[sword-devel] Script to find a best fit v11n
Greg Hellings
greg.hellings at gmail.com
Thu Jun 19 00:00:42 EDT 2025
Here is an example of the first lines of running my script against the
kjv.osis.xml file from the git repo:
Checking Calvin:
----------------
There are 93 OT IDs and 5 NT IDs in v11n which aren’t in your file.
There are 0 OT IDs and 30 NT IDs in your file which don’t appear in
v11n.
Checking Catholic:
------------------
There are 4530 OT IDs and 3 NT IDs in v11n which aren’t in your
file.
There are 0 OT IDs and 133 NT IDs in your file which don’t appear
in v11n.
Checking Catholic2:
-------------------
There are 4638 OT IDs and 3 NT IDs in v11n which aren’t in your
file.
There are 0 OT IDs and 133 NT IDs in your file which don’t appear
in v11n.
Checking DarbyFr:
-----------------
There are 31 OT IDs and 4 NT IDs in v11n which aren’t in your file.

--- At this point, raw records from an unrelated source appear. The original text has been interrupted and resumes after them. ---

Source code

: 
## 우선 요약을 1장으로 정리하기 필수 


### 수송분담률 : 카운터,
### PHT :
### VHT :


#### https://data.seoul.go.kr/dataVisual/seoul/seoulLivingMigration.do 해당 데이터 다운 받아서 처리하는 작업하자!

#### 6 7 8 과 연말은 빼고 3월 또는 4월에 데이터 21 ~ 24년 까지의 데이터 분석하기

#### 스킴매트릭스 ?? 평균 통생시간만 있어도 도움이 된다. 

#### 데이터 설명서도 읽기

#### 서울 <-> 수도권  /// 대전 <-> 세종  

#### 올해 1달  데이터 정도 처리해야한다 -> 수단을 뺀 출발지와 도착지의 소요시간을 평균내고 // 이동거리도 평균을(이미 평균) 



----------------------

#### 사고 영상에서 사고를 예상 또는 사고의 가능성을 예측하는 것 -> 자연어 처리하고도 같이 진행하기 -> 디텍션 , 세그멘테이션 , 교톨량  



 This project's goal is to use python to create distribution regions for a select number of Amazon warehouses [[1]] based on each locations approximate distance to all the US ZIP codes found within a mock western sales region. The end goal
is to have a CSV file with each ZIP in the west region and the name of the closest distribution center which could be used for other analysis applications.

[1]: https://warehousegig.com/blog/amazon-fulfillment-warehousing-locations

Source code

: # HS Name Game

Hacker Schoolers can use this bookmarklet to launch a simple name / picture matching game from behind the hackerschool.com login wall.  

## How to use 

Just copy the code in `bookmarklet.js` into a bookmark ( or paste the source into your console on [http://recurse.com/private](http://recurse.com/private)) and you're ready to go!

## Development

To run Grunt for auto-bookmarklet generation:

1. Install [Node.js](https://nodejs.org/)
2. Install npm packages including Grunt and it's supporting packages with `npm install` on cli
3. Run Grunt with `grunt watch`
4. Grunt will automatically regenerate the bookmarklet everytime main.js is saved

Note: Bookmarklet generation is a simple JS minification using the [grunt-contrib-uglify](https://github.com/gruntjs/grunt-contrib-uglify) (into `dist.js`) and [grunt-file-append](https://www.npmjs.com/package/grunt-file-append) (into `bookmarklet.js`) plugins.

There are 0 OT IDs and 30 NT IDs in your file which don’t appear in
v11n.
This continues on to include such output as
Checking KJV:
-------------
Your file has all the references in this v11n
Your file has no extra references
Checking KJVA:
--------------
There are 5717 OT IDs and 0 NT IDs in v11n which aren’t in your
file.
Your file has no extra references
giving a clear example of a winner for this particular file.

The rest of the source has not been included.